Mail Call November/December 2014: How to Build a Chicken Coop Out of a Playhouse and More

Readers share their input from how to build a chicken coop to crabapple stories, using stock tanks for raised beds, memories of making hay in the old days, and more.


| November/December 2014



A Playhouse Converted to Henhouse

The chickens adapted well to the playhouse turned henhouse.

Photo by the Kirby Family

Playhouse to Henhouse  

Our family loves your magazine. We’ve been faithful readers for years, and we enjoy the stories and wealth of information in each issue we receive. Our family has taken a turn to get back to the basics of life.
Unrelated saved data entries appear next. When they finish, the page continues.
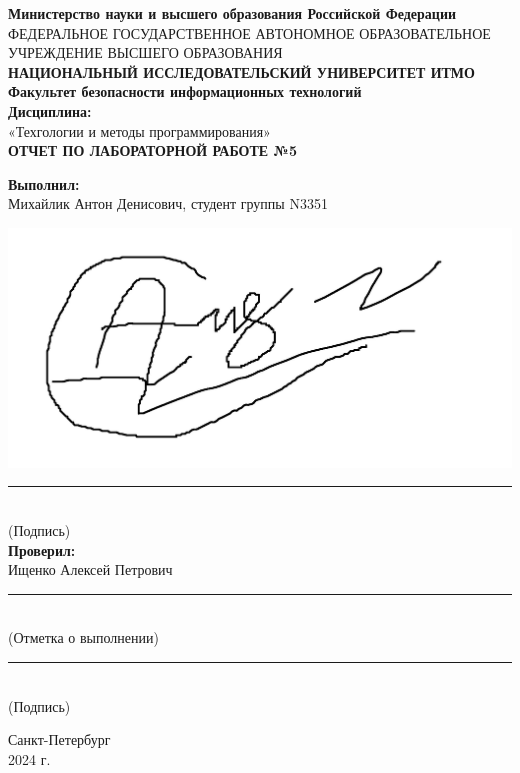 \documentclass[a4paper, 12pt]{article}
\begin{document}
\thispagestyle{empty}
\begin{center}
    \textbf{Министерство науки и высшего образования Российской Федерации}\\
    ФЕДЕРАЛЬНОЕ ГОСУДАРСТВЕННОЕ АВТОНОМНОЕ ОБРАЗОВАТЕЛЬНОЕ УЧРЕЖДЕНИЕ ВЫСШЕГО ОБРАЗОВАНИЯ\\
    \textbf{НАЦИОНАЛЬНЫЙ ИССЛЕДОВАТЕЛЬСКИЙ УНИВЕРСИТЕТ ИТМО}\\[40pt]
    \textbf{Факультет безопасности информационных технологий}\\[40pt]
    \textbf{Дисциплина:}\\[10pt]
    «Техгологии и методы программирования»\\[30pt]
    \textbf{ОТЧЕТ ПО ЛАБОРАТОРНОЙ РАБОТЕ №5}\\[148pt]
\end{center}
\begin{flushright}
    \textbf{Выполнил:}\\[5pt]
    Михайлик Антон Денисович, студент группы N3351
    \begin{minipage}{0.7\textwidth}
        \hfill 
        \end{minipage}%
        \hfill
        \begin{minipage}{0.2\textwidth}
          \includegraphics[width=\linewidth]{sig.jpg}
    \end{minipage}
    \rule{150pt}{1.5pt}\\
    (Подпись)\\[20pt]

    \textbf{Проверил:}\\[5pt]
    Ищенко Алексей Петрович\\[20pt]
    \rule{150pt}{1.5pt}\\
    (Отметка о выполнении)\\[20pt]
    \rule{150pt}{1.5pt}\\
    (Подпись)\\[55pt]
\end{flushright}
\begin{center}
    Санкт-Петербург\\[3pt]
    2024 г.
\end{center}
\end{document}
Our GRIT magazines, along with Mother Earth News, have helped us in gaining the knowledge and confidence to do so.

In our journey to becoming more self-sufficient, we’ve discovered the importance of being frugal and using the resources that we have.

Wanting to raise chickens but not wanting to raise a huge price tag on their housing took a bit of thought. We wanted a place for our chickens under our large oak trees since they provided shade in the summer and plenty of sun in the winter.

The solution? Our son’s playhouse! Yep, sadly, the day had come when he had outgrown the swings and the slide. So we dismantled most of the structure — saving every bolt and screw — and put our heads together trying to figure out how to revamp, well ... everything! But first things first.

We’ve been busy clearing a lot of cedar trees on our property to make more pasture land for our goats and Texas Longhorns. This gave us a surplus of cedar logs. So, to build the pen, we used the logs as supporting posts on the sides and roof, for attaching the chicken wire. Now it was time to build the coop. We shortened the whole playhouse, leaving a foot of head clearance for the chickens under the house itself — we refer to it as their basement. The wood from the climbing structure, once part of the playhouse, became their “porch” and walkway up into their house — and two separate nesting boxes.

Speaking of nesting boxes, we also salvaged the green bendable plastic originally used for the crawling tunnel. We cut it to size and screwed it up underneath the nesting box lids so no rain would drip or seep down onto the hens when they’re on the nests.